Erin le muestra una dirección pública a la que debe enviar los fondos. Dan transmite la transacción, que es esencialmente un mensaje firmado que indica que los 0,005 BTC que estaban en posesión de Dan ahora son de Erin. Sin muchos detalles, cualquiera a quien se le presente la transacción firmada por Dan puede verificar que él, de hecho, estaba en posesión de los fondos y, por lo tanto, tenía la autoridad para enviarlos.
Sin embargo, como se mencionó, la transacción solo es válida si está incluida en un bloque confirmado. Aceptar transacciones no confirmadas es un poco como aceptar los $40 en eCash del ejemplo anterior, sin retirarlos inmediatamente del banco, lo que permite al remitente gastarlos en otro lugar mientras tanto. Por lo tanto, se recomienda que Erin espere al menos 6 bloques de confirmación (aproximadamente una hora) antes de aceptar el pago de Dan.
Doble gasto y Bitcoin
Bitcoin está cuidadosamente diseñado para evitar ataques de doble gasto, al menos cuando el protocolo se utiliza según lo previsto. Es decir, si las personas están esperando que se confirmen las transacciones en un bloque, no hay una manera fácil para que el remitente las cancele. Para hacer esto, tendrían que "invertir" la cadena de bloques, lo que requiere una cantidad irreal de poder de hashing.
Sin embargo, un puñado de ataques de doble gasto se dirigen a partes que aceptan transacciones no confirmadas. Para compras de bajo valor, por ejemplo, es posible que un comerciante no quiera esperar a que las transacciones se incluyan en un bloque. Un restaurante de comida rápida concurrido probablemente no pueda darse el lujo de esperar a que la red procese cada compra. Entonces, si una empresa permite pagos “instantáneos”, se abre al doble gasto. Alguien puede pedir una hamburguesa, pagarla y luego enviar inmediatamente los mismos fondos a su propia dirección. Con tarifas más altas, esta nueva transacción corre el riesgo de confirmarse primero y, por lo tanto, invalidar la anterior.
Hay tres métodos populares para duplicar el gasto:
Ataques del 51%: cuando una sola entidad u organización obtiene el control de más del 50% de la tasa de hash, lo que les permite excluir o cambiar el orden de las transacciones. Un ataque de este tipo es muy poco probable en Bitcoin, pero ha ocurrido en otras redes.

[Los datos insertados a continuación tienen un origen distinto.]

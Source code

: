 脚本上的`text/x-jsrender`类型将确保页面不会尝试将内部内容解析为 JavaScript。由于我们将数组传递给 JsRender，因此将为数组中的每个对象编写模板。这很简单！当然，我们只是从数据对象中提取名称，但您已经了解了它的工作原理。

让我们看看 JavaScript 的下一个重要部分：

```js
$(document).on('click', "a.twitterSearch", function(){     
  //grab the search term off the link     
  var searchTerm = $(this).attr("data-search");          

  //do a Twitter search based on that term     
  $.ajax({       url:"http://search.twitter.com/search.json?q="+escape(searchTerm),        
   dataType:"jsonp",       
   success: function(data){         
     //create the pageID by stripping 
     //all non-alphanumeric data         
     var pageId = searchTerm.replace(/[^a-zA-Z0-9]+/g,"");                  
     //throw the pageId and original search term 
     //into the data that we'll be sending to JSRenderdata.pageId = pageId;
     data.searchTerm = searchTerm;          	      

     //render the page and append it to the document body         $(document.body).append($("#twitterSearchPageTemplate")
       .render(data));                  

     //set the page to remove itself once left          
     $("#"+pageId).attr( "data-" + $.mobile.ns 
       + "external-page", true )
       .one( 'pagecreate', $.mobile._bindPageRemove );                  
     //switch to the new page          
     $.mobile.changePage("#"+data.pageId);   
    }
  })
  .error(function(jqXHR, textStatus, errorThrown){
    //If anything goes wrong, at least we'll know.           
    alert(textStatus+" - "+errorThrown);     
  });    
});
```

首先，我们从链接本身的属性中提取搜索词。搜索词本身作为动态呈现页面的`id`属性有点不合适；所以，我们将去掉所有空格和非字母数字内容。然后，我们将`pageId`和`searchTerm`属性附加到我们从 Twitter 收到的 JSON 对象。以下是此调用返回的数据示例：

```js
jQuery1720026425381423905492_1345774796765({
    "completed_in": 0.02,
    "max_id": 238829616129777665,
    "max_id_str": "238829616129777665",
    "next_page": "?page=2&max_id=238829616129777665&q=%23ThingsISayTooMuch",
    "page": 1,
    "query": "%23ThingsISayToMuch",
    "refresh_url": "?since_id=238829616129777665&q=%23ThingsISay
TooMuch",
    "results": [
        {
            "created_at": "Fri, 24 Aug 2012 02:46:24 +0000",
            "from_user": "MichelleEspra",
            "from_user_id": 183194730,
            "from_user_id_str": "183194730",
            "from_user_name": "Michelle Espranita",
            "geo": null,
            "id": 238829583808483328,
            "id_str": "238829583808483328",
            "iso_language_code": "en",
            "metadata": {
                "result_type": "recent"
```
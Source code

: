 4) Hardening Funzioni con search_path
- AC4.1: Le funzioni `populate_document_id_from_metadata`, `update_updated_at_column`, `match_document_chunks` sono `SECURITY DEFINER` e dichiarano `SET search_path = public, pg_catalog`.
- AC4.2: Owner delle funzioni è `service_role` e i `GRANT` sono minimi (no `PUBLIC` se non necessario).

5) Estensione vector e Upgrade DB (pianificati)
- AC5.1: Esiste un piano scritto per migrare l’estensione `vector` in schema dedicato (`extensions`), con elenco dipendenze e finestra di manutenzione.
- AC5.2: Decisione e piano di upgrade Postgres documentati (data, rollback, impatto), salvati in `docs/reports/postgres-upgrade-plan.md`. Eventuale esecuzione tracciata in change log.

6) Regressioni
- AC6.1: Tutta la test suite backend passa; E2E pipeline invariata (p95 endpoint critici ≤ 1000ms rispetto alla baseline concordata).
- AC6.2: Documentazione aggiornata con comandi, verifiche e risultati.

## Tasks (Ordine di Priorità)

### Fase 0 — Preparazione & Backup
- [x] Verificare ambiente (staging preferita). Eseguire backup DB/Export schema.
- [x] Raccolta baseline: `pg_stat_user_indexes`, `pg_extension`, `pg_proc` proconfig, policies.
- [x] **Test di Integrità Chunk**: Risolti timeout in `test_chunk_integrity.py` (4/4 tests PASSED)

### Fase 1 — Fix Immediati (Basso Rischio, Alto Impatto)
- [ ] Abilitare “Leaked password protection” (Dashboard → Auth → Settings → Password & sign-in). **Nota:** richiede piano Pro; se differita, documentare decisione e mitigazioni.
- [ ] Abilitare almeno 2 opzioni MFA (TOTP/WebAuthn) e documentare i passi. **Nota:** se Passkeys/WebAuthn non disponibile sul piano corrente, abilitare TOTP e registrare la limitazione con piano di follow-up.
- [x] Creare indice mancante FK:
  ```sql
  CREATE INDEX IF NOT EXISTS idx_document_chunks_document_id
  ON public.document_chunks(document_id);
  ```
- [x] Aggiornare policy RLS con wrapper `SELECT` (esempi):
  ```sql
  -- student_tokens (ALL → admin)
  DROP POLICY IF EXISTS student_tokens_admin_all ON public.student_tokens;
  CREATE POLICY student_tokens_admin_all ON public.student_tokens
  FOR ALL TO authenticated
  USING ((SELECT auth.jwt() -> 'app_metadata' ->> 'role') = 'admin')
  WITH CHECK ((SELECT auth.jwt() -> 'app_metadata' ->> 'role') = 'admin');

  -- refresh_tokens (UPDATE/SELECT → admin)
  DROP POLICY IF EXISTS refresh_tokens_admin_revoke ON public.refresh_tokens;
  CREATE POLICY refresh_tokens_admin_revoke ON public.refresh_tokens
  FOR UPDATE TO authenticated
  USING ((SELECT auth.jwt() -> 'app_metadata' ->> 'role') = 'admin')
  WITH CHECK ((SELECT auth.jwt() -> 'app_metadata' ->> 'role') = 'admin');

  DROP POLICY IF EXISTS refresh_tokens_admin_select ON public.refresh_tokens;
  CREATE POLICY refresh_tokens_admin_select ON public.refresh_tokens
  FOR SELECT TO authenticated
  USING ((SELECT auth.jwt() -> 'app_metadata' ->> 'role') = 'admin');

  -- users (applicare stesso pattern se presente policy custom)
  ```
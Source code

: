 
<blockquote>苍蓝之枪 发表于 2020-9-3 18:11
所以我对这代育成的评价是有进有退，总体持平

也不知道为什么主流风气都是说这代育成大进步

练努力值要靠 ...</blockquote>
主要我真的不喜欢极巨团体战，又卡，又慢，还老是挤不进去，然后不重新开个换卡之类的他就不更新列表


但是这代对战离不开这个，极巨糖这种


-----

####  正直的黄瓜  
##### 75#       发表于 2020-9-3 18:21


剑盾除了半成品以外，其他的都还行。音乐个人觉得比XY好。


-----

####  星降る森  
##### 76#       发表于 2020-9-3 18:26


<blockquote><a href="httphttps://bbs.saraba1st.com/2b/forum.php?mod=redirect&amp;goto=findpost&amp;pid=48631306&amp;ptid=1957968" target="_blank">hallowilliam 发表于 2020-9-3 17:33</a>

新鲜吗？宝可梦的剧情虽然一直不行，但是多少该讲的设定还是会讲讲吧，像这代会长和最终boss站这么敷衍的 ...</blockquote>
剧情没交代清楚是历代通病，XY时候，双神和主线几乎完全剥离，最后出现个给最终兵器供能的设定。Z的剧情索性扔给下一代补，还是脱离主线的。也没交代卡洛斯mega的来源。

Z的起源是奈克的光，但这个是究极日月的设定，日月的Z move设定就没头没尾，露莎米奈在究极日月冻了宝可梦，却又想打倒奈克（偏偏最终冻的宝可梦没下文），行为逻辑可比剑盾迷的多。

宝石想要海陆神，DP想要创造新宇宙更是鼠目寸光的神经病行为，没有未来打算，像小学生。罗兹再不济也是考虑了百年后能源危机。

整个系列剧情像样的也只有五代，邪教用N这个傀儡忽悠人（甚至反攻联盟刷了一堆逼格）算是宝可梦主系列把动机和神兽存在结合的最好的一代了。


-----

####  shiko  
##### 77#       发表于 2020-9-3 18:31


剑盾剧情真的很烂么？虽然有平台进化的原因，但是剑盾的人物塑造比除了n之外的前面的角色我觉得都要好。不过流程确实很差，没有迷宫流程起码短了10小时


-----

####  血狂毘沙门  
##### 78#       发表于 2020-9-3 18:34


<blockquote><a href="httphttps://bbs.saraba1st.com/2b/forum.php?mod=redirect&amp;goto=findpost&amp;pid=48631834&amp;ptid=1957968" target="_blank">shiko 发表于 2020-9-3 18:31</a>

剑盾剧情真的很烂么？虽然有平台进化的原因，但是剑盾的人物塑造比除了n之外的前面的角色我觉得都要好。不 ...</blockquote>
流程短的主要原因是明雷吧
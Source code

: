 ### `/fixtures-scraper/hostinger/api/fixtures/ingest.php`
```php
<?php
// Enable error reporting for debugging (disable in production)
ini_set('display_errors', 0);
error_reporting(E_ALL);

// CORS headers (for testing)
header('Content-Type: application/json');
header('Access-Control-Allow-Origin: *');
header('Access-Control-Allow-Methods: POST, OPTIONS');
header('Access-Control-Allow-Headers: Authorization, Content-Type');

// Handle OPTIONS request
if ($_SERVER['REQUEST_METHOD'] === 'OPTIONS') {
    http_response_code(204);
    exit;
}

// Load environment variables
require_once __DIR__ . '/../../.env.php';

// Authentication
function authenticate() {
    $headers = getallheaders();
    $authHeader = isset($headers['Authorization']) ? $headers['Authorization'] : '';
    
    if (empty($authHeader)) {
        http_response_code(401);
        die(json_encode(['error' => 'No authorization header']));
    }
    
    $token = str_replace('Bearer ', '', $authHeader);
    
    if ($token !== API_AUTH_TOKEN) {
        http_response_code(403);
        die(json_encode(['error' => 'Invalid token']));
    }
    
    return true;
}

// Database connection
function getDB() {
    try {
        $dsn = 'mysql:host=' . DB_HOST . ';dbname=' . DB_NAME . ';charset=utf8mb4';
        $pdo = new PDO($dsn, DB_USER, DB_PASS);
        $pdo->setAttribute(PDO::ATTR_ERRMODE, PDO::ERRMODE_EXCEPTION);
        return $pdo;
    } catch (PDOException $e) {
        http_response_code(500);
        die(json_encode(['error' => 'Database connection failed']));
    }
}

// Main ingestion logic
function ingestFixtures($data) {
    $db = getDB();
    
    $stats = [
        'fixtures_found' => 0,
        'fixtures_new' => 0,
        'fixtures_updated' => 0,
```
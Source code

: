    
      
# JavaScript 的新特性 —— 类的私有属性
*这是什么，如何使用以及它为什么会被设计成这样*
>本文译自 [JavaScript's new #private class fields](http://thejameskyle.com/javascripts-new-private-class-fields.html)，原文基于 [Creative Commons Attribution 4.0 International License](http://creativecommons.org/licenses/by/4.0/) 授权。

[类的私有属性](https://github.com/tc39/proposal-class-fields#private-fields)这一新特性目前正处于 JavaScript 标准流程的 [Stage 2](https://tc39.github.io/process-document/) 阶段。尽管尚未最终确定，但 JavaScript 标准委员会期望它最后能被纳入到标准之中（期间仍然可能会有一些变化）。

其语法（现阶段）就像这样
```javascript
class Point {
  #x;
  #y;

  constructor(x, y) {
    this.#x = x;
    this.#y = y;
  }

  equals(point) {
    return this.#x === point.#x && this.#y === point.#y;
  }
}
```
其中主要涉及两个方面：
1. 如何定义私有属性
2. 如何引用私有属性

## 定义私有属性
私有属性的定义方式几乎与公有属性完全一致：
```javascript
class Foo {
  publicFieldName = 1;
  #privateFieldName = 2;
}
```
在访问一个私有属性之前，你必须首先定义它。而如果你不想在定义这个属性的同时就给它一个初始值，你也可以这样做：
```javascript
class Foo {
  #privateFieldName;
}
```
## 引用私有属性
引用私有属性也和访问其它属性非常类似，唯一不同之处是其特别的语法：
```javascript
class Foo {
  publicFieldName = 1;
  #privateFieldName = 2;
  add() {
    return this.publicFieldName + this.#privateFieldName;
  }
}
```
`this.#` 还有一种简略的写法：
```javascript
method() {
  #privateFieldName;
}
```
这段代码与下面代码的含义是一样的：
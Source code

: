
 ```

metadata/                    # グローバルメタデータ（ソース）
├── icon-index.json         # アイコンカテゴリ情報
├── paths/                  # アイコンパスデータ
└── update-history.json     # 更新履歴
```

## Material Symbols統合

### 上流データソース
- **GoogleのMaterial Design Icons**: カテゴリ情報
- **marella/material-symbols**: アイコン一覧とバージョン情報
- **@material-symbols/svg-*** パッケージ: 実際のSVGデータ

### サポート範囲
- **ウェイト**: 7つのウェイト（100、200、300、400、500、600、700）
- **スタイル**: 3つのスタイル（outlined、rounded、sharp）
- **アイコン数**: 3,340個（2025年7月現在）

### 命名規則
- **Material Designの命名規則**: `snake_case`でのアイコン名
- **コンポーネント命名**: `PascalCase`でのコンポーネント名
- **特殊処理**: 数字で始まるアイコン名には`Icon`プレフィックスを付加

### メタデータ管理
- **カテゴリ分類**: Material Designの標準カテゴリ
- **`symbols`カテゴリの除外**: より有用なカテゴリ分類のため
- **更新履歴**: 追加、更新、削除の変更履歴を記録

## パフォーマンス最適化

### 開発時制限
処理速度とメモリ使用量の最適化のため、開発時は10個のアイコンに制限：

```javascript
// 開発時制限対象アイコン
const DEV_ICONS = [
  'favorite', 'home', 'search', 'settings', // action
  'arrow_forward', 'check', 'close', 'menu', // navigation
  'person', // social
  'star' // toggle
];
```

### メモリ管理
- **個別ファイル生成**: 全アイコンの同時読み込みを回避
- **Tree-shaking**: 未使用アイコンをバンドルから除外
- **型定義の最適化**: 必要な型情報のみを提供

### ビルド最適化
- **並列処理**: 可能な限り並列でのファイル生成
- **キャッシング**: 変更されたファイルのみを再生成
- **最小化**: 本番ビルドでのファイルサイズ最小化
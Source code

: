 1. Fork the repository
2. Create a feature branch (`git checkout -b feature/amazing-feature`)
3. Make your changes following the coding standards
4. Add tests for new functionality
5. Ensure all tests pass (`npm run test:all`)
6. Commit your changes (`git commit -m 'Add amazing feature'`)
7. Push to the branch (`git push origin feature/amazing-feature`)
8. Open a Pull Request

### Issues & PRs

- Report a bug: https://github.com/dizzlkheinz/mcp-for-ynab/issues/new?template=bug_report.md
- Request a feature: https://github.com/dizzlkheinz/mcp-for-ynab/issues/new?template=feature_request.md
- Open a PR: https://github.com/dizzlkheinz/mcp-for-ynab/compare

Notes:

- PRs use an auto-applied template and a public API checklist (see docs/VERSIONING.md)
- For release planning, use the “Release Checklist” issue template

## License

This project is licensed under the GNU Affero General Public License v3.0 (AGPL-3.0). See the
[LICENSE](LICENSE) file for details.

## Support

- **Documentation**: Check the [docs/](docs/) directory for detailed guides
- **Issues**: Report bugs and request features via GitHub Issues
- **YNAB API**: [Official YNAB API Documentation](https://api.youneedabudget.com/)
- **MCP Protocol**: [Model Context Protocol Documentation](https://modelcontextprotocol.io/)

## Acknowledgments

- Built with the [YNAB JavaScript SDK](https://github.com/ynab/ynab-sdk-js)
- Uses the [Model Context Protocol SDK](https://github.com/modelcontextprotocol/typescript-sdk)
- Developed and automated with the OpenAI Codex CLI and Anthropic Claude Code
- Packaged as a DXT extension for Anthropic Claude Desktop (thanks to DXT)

Ataques raciales: dos transacciones conflictivas se transmiten sucesivamente, utilizando los mismos fondos, pero solo se confirma una transacción. El objetivo del atacante es invalidar el pago validando solo la transacción que lo beneficia (por ejemplo, enviar los mismos fondos a una dirección que controla). Los ataques raciales obligan al destinatario a aceptar una transacción no confirmada como pago.
Ataques de Finney: un atacante premina una transacción en un bloque sin transmitirla inmediatamente a la red. En cambio, gasta las mismas monedas en otra transacción y transmite solo su bloque previamente minado, lo que puede invalidar el pago. Los ataques de Finney requieren una secuencia específica de eventos y también están sujetos a que el destinatario acepte transacciones no confirmadas.
Como podemos ver, un comerciante que espera confirmaciones de bloque reducirá significativamente las posibilidades de convertirse en víctima del doble gasto.
Para concluir
El doble gasto permite a un usuario manipular un sistema de dinero electrónico para sus propios fines, utilizando los mismos fondos más de una vez. Tradicionalmente, la falta de soluciones adecuadas al problema ha impedido seguir avanzando.
Afortunadamente, sin embargo, el uso de firmas ciegas ofrece una solución atractiva para los sistemas financieros centralizados. Posteriormente, la creación de mecanismos de prueba de trabajo y la tecnología blockchain dieron origen al Bitcoin, una forma de moneda descentralizada que, a su vez, inspiró miles de otros proyectos de criptomonedas.